Data to process

★ ★ ★ ★

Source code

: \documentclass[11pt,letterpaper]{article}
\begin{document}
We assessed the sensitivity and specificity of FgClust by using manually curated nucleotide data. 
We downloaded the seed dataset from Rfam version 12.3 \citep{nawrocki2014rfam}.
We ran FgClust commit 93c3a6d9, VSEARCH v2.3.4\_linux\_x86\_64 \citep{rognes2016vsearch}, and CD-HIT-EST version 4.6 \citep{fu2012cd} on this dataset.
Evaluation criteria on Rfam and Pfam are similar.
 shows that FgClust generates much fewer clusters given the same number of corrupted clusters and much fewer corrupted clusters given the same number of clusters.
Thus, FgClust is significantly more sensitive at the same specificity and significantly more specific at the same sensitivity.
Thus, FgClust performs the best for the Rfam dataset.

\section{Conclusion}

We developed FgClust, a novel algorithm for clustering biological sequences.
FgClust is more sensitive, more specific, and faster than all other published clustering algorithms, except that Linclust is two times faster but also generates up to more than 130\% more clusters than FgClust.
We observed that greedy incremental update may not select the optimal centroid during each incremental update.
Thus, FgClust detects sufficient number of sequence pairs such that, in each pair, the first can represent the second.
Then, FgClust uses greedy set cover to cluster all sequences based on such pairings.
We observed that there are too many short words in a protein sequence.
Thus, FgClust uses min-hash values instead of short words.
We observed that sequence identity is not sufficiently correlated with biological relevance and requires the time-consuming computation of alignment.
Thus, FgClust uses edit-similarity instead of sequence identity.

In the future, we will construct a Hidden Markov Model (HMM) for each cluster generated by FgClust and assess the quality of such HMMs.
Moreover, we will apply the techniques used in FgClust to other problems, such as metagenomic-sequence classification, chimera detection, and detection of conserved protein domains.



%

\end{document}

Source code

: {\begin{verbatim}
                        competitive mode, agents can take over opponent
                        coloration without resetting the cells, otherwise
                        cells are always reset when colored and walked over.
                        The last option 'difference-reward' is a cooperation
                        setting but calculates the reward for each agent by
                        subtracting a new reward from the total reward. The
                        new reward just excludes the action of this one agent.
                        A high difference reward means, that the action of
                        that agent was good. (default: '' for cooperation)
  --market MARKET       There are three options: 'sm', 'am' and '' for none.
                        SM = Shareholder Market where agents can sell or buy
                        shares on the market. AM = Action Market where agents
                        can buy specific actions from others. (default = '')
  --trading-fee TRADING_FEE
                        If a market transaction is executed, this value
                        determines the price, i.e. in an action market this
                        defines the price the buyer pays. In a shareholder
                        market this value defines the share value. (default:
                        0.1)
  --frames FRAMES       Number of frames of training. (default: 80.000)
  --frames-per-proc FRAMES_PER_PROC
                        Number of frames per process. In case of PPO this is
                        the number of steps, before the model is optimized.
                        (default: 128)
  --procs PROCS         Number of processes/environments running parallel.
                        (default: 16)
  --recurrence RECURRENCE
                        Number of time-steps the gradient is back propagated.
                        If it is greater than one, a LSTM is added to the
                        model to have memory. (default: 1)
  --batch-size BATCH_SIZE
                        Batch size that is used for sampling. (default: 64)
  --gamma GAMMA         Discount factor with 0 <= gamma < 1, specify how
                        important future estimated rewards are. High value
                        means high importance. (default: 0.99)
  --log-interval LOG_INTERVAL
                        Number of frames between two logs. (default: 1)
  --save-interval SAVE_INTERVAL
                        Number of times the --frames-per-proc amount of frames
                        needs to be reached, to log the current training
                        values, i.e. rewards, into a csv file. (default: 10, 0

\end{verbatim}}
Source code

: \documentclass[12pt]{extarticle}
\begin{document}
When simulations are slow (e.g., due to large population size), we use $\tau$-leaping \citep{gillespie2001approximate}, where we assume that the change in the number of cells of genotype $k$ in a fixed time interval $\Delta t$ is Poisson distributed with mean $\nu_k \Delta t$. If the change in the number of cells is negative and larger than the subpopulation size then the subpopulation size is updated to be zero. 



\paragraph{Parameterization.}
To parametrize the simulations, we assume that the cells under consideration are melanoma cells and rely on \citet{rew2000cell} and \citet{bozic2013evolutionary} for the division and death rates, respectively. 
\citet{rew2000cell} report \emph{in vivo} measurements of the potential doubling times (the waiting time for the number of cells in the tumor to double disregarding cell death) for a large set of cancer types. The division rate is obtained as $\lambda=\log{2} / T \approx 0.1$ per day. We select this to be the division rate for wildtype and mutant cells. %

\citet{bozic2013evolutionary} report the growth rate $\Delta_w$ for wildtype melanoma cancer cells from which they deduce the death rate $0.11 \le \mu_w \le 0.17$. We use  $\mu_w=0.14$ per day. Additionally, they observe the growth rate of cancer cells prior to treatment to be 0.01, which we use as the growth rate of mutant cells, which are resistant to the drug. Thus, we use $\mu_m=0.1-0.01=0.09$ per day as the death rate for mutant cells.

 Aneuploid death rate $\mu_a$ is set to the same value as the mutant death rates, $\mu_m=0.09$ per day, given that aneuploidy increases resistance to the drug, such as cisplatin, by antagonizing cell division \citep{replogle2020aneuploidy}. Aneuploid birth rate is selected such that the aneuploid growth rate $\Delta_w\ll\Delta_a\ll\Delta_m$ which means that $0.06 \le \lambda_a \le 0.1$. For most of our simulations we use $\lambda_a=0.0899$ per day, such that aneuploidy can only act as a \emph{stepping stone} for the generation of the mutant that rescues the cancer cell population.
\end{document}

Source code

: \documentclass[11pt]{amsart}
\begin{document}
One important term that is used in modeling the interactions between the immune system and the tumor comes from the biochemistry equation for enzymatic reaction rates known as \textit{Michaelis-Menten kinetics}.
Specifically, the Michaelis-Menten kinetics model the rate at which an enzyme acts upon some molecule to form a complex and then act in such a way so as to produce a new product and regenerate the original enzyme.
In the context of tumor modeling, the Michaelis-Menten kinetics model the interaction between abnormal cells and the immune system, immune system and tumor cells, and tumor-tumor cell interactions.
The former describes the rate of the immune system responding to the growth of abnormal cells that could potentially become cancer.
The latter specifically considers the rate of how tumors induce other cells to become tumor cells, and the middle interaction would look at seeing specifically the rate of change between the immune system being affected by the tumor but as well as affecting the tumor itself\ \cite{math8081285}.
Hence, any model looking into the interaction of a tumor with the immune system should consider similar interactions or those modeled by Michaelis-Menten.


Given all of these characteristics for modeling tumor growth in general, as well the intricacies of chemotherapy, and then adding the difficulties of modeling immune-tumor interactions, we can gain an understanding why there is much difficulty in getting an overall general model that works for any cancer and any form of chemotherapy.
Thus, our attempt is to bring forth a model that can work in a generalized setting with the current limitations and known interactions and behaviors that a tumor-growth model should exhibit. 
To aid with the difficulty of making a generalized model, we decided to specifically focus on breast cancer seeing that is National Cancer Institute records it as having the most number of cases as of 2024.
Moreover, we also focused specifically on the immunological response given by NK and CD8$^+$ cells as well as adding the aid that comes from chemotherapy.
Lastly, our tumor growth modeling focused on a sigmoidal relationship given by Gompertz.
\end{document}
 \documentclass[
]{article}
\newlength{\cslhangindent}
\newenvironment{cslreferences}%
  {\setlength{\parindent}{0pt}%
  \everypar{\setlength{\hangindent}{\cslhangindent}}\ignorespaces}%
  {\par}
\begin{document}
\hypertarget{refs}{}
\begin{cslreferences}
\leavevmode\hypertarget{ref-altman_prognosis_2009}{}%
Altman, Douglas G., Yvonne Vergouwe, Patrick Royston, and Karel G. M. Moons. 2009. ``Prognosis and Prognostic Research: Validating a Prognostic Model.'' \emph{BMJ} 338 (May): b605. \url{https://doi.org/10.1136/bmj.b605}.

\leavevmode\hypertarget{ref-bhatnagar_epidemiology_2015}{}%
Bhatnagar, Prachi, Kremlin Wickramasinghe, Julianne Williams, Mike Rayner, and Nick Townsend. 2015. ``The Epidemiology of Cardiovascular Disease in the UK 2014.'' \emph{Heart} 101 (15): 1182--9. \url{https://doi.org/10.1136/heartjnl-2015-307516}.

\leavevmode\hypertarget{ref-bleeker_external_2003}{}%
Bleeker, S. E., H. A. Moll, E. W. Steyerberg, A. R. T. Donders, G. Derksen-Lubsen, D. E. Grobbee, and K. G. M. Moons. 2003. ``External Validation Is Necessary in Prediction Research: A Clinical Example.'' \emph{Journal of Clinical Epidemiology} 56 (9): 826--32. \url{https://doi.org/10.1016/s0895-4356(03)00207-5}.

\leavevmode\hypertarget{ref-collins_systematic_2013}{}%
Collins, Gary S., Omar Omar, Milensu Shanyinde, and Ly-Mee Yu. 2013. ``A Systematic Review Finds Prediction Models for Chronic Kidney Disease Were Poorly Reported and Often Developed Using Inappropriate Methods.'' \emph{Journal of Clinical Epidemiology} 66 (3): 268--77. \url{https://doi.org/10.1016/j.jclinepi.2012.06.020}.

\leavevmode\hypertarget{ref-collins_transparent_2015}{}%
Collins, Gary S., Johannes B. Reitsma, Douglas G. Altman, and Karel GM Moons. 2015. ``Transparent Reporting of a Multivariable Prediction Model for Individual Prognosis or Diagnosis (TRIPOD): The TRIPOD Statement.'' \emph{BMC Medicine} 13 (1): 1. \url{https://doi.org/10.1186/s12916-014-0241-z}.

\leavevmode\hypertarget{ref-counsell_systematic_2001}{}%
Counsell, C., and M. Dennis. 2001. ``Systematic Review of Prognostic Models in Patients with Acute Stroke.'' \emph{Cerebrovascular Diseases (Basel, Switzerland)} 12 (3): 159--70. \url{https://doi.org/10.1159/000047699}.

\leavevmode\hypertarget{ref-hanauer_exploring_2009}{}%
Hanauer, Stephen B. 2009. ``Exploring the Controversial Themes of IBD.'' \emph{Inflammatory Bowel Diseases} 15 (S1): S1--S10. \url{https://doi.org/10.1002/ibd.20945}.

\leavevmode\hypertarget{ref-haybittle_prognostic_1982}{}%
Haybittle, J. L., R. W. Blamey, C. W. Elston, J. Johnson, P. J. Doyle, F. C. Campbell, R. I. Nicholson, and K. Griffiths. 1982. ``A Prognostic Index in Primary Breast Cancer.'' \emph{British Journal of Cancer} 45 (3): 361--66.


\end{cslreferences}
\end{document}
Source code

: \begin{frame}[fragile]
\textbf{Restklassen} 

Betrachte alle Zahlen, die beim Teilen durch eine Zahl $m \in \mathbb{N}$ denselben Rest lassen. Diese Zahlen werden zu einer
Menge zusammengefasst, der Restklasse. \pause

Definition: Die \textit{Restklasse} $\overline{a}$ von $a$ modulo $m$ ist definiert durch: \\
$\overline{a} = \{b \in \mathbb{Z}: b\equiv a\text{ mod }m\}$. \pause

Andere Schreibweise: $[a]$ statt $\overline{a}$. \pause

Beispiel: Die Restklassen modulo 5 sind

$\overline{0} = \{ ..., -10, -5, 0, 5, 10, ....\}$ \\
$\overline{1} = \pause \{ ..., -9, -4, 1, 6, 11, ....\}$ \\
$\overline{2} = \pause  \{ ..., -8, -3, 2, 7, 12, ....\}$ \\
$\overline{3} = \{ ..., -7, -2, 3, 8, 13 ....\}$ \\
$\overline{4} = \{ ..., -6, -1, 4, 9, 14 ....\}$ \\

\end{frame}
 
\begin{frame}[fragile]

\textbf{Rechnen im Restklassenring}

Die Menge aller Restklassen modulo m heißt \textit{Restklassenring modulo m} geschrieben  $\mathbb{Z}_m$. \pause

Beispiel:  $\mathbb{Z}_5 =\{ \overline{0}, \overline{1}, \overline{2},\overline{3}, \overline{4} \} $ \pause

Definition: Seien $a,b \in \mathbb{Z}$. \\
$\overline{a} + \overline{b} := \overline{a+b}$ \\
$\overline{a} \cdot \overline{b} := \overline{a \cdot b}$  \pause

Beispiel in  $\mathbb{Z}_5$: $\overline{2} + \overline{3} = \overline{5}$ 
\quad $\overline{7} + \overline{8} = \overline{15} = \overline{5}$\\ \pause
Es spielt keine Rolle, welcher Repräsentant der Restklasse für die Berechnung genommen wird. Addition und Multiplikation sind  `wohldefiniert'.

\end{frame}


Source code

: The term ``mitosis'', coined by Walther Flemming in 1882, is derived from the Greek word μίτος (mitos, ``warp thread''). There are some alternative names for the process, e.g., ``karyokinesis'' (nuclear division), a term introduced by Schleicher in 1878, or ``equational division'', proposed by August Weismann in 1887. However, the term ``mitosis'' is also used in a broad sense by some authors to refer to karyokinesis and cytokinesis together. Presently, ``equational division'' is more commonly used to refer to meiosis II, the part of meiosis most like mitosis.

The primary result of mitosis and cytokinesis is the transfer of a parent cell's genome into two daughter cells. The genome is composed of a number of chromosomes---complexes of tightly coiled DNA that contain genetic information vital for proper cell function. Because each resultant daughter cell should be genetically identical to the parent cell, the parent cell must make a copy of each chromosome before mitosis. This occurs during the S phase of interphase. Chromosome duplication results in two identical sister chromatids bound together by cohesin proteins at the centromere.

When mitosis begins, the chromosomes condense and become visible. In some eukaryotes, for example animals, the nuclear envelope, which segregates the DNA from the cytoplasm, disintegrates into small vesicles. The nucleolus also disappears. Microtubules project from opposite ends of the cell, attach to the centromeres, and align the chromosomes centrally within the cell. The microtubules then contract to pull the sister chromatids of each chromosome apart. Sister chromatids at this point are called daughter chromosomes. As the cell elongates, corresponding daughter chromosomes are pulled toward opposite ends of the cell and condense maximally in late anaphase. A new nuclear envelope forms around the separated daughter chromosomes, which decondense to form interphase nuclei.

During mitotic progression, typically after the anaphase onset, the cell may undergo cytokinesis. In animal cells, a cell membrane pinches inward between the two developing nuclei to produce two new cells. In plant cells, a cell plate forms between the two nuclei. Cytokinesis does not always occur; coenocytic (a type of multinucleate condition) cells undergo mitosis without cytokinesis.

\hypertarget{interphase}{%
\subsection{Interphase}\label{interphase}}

★ ★ ★ ★

Assignment
Given the records above, reproduce precisely and only the lines between the line holding "Thus, FgClust uses min-hash" and the line holding "determines the price, i.e.", inclusive.

Output of the exercise
Thus, FgClust uses min-hash values instead of short words.
We observed that sequence identity is not sufficiently correlated with biological relevance and requires the time-consuming computation of alignment.
Thus, FgClust uses edit-similarity instead of sequence identity.

In the future, we will construct a Hidden Markov Model (HMM) for each cluster generated by FgClust and assess the quality of such HMMs.
Moreover, we will apply the techniques used in FgClust to other problems, such as metagenomic-sequence classification, chimera detection, and detection of conserved protein domains.



%

\end{document}

Source code

: {\begin{verbatim}
                        competitive mode, agents can take over opponent
                        coloration without resetting the cells, otherwise
                        cells are always reset when colored and walked over.
                        The last option 'difference-reward' is a cooperation
                        setting but calculates the reward for each agent by
                        subtracting a new reward from the total reward. The
                        new reward just excludes the action of this one agent.
                        A high difference reward means, that the action of
                        that agent was good. (default: '' for cooperation)
  --market MARKET       There are three options: 'sm', 'am' and '' for none.
                        SM = Shareholder Market where agents can sell or buy
                        shares on the market. AM = Action Market where agents
                        can buy specific actions from others. (default = '')
  --trading-fee TRADING_FEE
                        If a market transaction is executed, this value
                        determines the price, i.e. in an action market this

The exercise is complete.